In the face of rising risk of fraud in the banking sector, financial institutions need to have another aggregator to protect them on the lines of what the National Payments Corporation of India (NPCI) does for bank customers, said M Nagaraju, Secretary, Department of Financial Services (DFS), Ministry of Finance.

This observation comes in the backdrop of frauds in various banking operations jumping eight times to ₹21,367 crore in the first six months of the current financial year (against ₹2,623 crore in the year ago period), with advances related fraud alone accounting for 92 per cent of the total (RBI data).

The DFS Secretary noted that NPCI also provides a fraud monitoring solution that allows banks to generate alerts and decline transactions. This fraud mitigation solution is artificial intelligence and machine learning-based.

“We also believe that there is a need to have another aggregator, which will protect the financial institutions from fraud,” Nagaraju said at the Indian Banks’ Association’s Banking Technology Conference.

He emphasised that financial institutions need to remain vigilant, upskill their employees, and put in efforts to maintain customer trust and institutional stability.

In its latest “Report on Trend and Progress of Banking in India 2023-24”, the RBI observed that while many cases of digital frauds result from social engineering attacks on customers, there is also a rapid increase in the use of mule bank accounts to perpetrate such frauds. This exposes banks not only to serious financial and operational risks, but also reputational risks.

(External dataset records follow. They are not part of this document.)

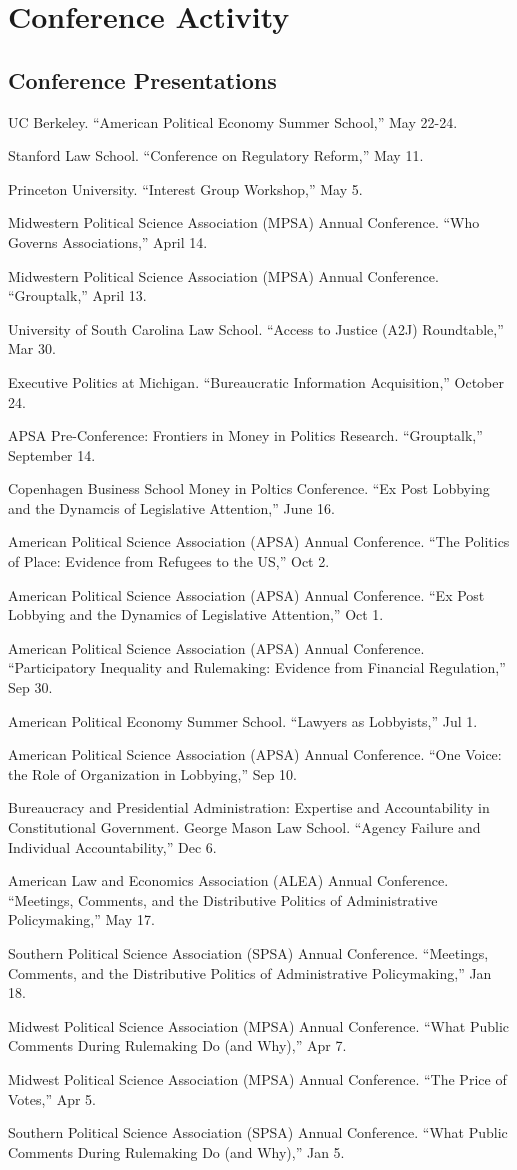 \documentclass[12pt,letterpaper]{report}
\newcommand{\talk}[4]{\item[#1]{\tab{}#3. \enquote{#2,} #4.}} %
\newcommand{\APSA}{American Political Science Association (APSA) Annual Conference}
\newcommand{\MPSA}{Midwestern Political Science Association (MPSA) Annual Conference}
\begin{document}
    \section*{Conference Activity}
    
    \subsection*{Conference Presentations}
    \begin{tablist}
    \talk{2024}{American Political Economy Summer School}{UC Berkeley}{May 22-24}
    \talk{2023}{Conference on Regulatory Reform}{Stanford Law School}{May 11}
    \talk{2023}{Interest Group Workshop}{Princeton University}{May 5}
	\talk{2023}{Who Governs Associations}{\MPSA}{April 14}
	\talk{2023}{Grouptalk}{\MPSA}{April 13} 
    \talk{2023}{Access to Justice (A2J) Roundtable}{University of South Carolina Law School}{Mar 30}
	\talk{2022}{Bureaucratic Information Acquisition}{Executive Politics at Michigan}{October 24}
	\talk{2022}{Grouptalk}{APSA Pre-Conference: Frontiers in Money in Politics Research}{September 14}
    \talk{2022}{Ex Post Lobbying and the Dynamcis of Legislative Attention}{Copenhagen Business School Money in Poltics Conference}{June 16}
    \talk{2021}{The Politics of Place: Evidence from Refugees to the US}{\APSA}{Oct 2}
    \talk{2021}{Ex Post Lobbying and the Dynamics of Legislative Attention}{\APSA}{Oct 1}
    \talk{2021}{Participatory Inequality and Rulemaking: Evidence from Financial Regulation}{\APSA}{Sep 30}
    \talk{2021}{Lawyers as Lobbyists}{American Political Economy Summer School}{Jul 1}
    \talk{2020}{One Voice: the Role of Organization in Lobbying}{\APSA}{Sep 10}
    \talk{2019}{Agency Failure and Individual Accountability}{Bureaucracy and Presidential Administration: Expertise and Accountability in Constitutional Government. George Mason Law School}{Dec 6}
    \talk{2019}{Meetings, Comments, and the Distributive Politics of Administrative Policymaking}{American Law and Economics Association (ALEA) Annual Conference}{May 17}
    \talk{2019}{Meetings, Comments, and the Distributive Politics of Administrative Policymaking}{Southern Political Science Association (SPSA) Annual Conference}{Jan 18} 
    \talk{2018}{What Public Comments During Rulemaking Do (and Why)}{Midwest Political Science Association (MPSA) Annual Conference}{Apr 7}
    \talk{2018}{The Price of Votes}{Midwest Political Science Association (MPSA) Annual Conference}{Apr 5}
    \talk{2018}{What Public Comments During Rulemaking Do (and Why)}{Southern Political Science Association (SPSA) Annual Conference}{Jan 5} 

\end{tablist}
\end{document}
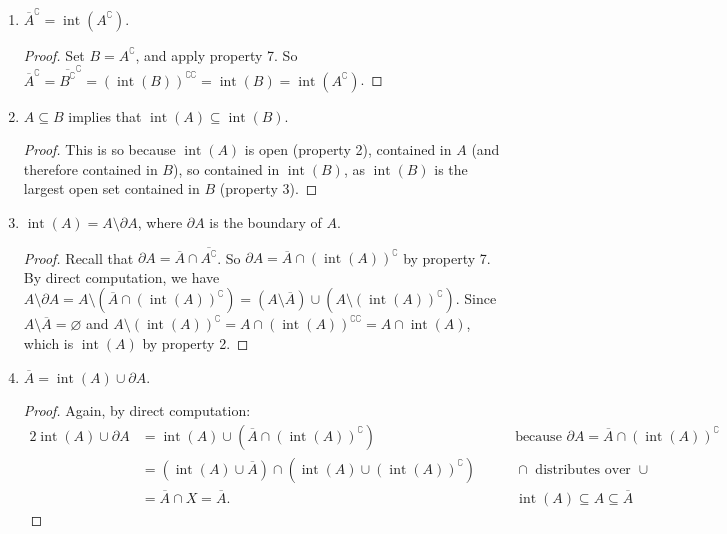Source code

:\documentclass[12pt]{article}
\def\int{\operatorname{int}}
\begin{document}
\begin{enumerate}
\begin{proof}
(RHS $\subseteq$ LHS).  If $a\in (\int(A))^\complement$, then $a\notin \int(A)$.  If $B$ is a closed set such that $A^\complement \subseteq B$, then $B^\complement \subseteq A$.  Since $B^\complement$ is open, $B^\complement \subseteq \int(A)$ by property 3, so $a\notin B^\complement$, and thus $a\in B$.  Since $B$ is arbitrary, $a\in \overline{A^\complement}$ as desired.
\end{proof}
\item $\overline{A}^\complement = \int(A^\complement)$.
\begin{proof}  Set $B=A^\complement$, and apply property 7.  So $\overline{A}^\complement = \overline{B^\complement}^\complement = (\int(B))^{\complement\complement}=\int(B)=\int(A^\complement)$.
\end{proof}
\item $A\subseteq B$ implies that $\int(A)\subseteq \int(B)$.
\begin{proof}  This is so because $\int(A)$ is open (property 2), contained in $A$ (and therefore contained in $B$), so contained in $\int(B)$, as $\int(B)$ is the largest open set contained in $B$ (property 3).
\end{proof}
\item $\int(A)=A\setminus \partial A$, where $\partial A$ is the boundary of $A$.
\begin{proof}  Recall that $\partial A=\overline{A}\cap \overline{A^\complement}$.  So $\partial A = \overline{A}\cap (\int(A))^\complement$ by property 7.  By direct computation, we have $A\setminus \partial A = A \setminus (\overline{A}\cap (\int(A))^\complement) = (A\setminus \overline{A})\cup (A\setminus (\int(A))^\complement)$.  Since $A\setminus \overline{A}=\varnothing$ and $A\setminus (\int(A))^\complement = A\cap (\int(A))^{\complement\complement}= A\cap \int(A)$, which is $\int(A)$ by property 2.
\end{proof}
\item $\overline{A} = \int(A)\cup \partial A$.
\begin{proof} Again, by direct computation:
\begin{alignat*}{2}
\int(A)\cup \partial A &= \int(A)\cup (\overline{A}\cap (\int(A))^\complement)& \qquad\mbox{because } \partial A = \overline{A}\cap (\int(A))^\complement \\
 &= (\int(A)\cup \overline{A})\cap (\int(A)\cup (\int(A))^\complement) & \qquad \cap\mbox{ distributes over }\cup \\
&=\overline{A}\cap X=\overline{A}.& \qquad \int(A)\subseteq A\subseteq \overline{A}

\end{alignat*}
\end{proof}
\end{enumerate}
\end{document}
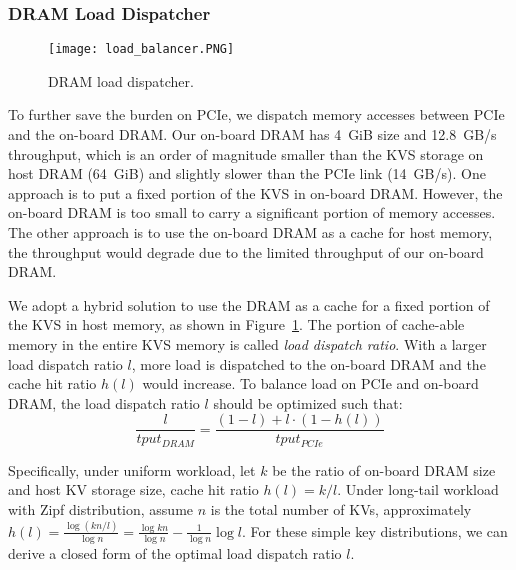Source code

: \subsubsection{DRAM Load Dispatcher}
\label{sec:dram-cache}

\begin{figure}[t]
\centering
\texttt{[image: load\_balancer.PNG]}
\caption{DRAM load dispatcher.}
\label{fig:cache}
\vspace{-15pt}
\end{figure}

To further save the burden on PCIe, we dispatch memory accesses between PCIe and the on-board DRAM.
Our on-board DRAM has 4~GiB size and 12.8~GB/s throughput, which is an order of magnitude smaller than the KVS storage on host DRAM (64~GiB) and slightly slower than the PCIe link (14~GB/s).
One approach is to put a fixed portion of the KVS in on-board DRAM. However, the on-board DRAM is too small to carry a significant portion of memory accesses.
The other approach is to use the on-board DRAM as a cache for host memory, the throughput would degrade due to the limited throughput of our on-board DRAM.

We adopt a hybrid solution to use the DRAM as a cache for a fixed portion of the KVS in host memory, as shown in Figure~\ref{fig:cache}.
The portion of cache-able memory in the entire KVS memory is called \textit{load dispatch ratio}.
With a larger load dispatch ratio $l$, more load is dispatched to the on-board DRAM and the cache hit ratio $h(l)$ would increase.
To balance load on PCIe and on-board DRAM, the load dispatch ratio $l$ should be optimized such that:
$$\frac{l}{tput_{DRAM}} = \frac{(1-l) + l \cdot (1-h(l))}{tput_{PCIe}}$$

Specifically, under uniform workload, let $k$ be the ratio of on-board DRAM size and host KV storage size, cache hit ratio $h(l) = k/l$.
Under long-tail workload with Zipf distribution, assume $n$ is the total number of KVs, approximately $h(l) = \frac{\log (kn/l)}{\log n} = \frac{\log kn}{\log n} - \frac{1}{\log n}\log l$.
For these simple key distributions, we can derive a closed form of the optimal load dispatch ratio $l$.



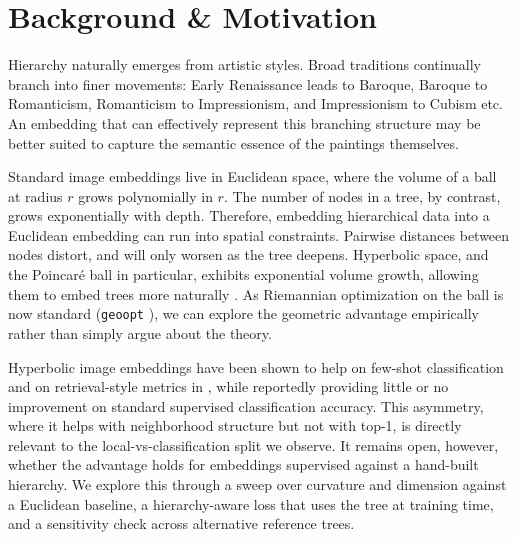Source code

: \section{Background \& Motivation}
\label{sec:background}
Hierarchy naturally emerges from artistic styles.  
Broad traditions continually branch into finer movements: 
Early Renaissance leads to Baroque, Baroque to Romanticism, 
Romanticism to Impressionism, and Impressionism to Cubism etc. 
An embedding that can effectively represent this branching structure 
may be better suited to capture the semantic essence of the 
paintings themselves. 

Standard image embeddings live in Euclidean space, where the 
volume of a ball at radius $r$ grows polynomially in $r$.  
The number of nodes in a tree, by contrast, grows exponentially
 with depth. Therefore, embedding hierarchical data into a 
 Euclidean embedding can run into spatial constraints.  
 Pairwise distances between nodes distort, and will only worsen
  as the tree deepens. Hyperbolic space, and the Poincar\'{e} 
  ball in particular, exhibits exponential volume growth, 
  allowing them to embed trees more naturally 
  \citep{nickel2017poincare,sala2018representation}. 
  As Riemannian optimization on the ball is now standard
(\texttt{geoopt} \citep{kochurov2020geoopt}), 
we can explore the geometric advantage
empirically rather than simply argue about the theory. 

Hyperbolic image embeddings have been shown to help on few-shot
classification and on retrieval-style metrics in
\citet{khrulkov2020hyperbolic}, while reportedly providing little or
no improvement on standard supervised classification accuracy. This
asymmetry, where it helps with neighborhood structure but not with
top-1, is directly relevant to the local-vs-classification split
we observe. It remains open, however, whether the advantage holds
for embeddings supervised against a hand-built hierarchy. We explore
this through a sweep over curvature and dimension against a
Euclidean baseline, a hierarchy-aware loss that uses the tree at
training time, and a sensitivity check across alternative reference
trees.
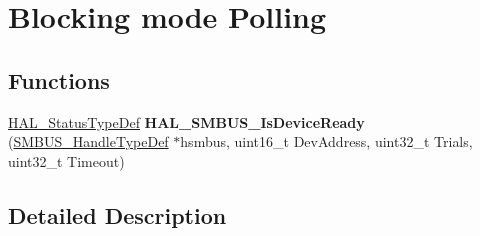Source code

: \hypertarget{group___blocking__mode___polling}{}\section{Blocking mode Polling}
\label{group___blocking__mode___polling}
\subsection*{Functions}
\begin{DoxyCompactItemize}
\item 
\mbox{\label{group___blocking__mode___polling_gad1abc80d85c0e0fd9fa0ea66cc700321}} 
\hyperlink{stm32f0xx__hal__def_8h_a63c0679d1cb8b8c684fbb0632743478f}{H\+A\+L\+\_\+\+Status\+Type\+Def} {\bfseries H\+A\+L\+\_\+\+S\+M\+B\+U\+S\+\_\+\+Is\+Device\+Ready} (\hyperlink{struct_s_m_b_u_s___handle_type_def}{S\+M\+B\+U\+S\+\_\+\+Handle\+Type\+Def} $\ast$hsmbus, uint16\+\_\+t Dev\+Address, uint32\+\_\+t Trials, uint32\+\_\+t Timeout)
\end{DoxyCompactItemize}


\subsection{Detailed Description}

“Banks, therefore, need to strengthen their customer onboarding and transaction monitoring systems to monitor unscrupulous activities. This also requires effective co-ordination with the law enforcement agencies (LEAs) so that the concerns occurring at a systemic level are detected and curbed in time,” the report said.

The Reserve Bank is working with banks and LEAs to strengthen transaction monitoring systems and ensure sharing of best practices for controlling mule accounts and preventing of digital frauds. Another initiative in this direction is the AI / ML based model called MuleHunter. AITM, being piloted by Reserve Bank Innovation Hub (RBIH).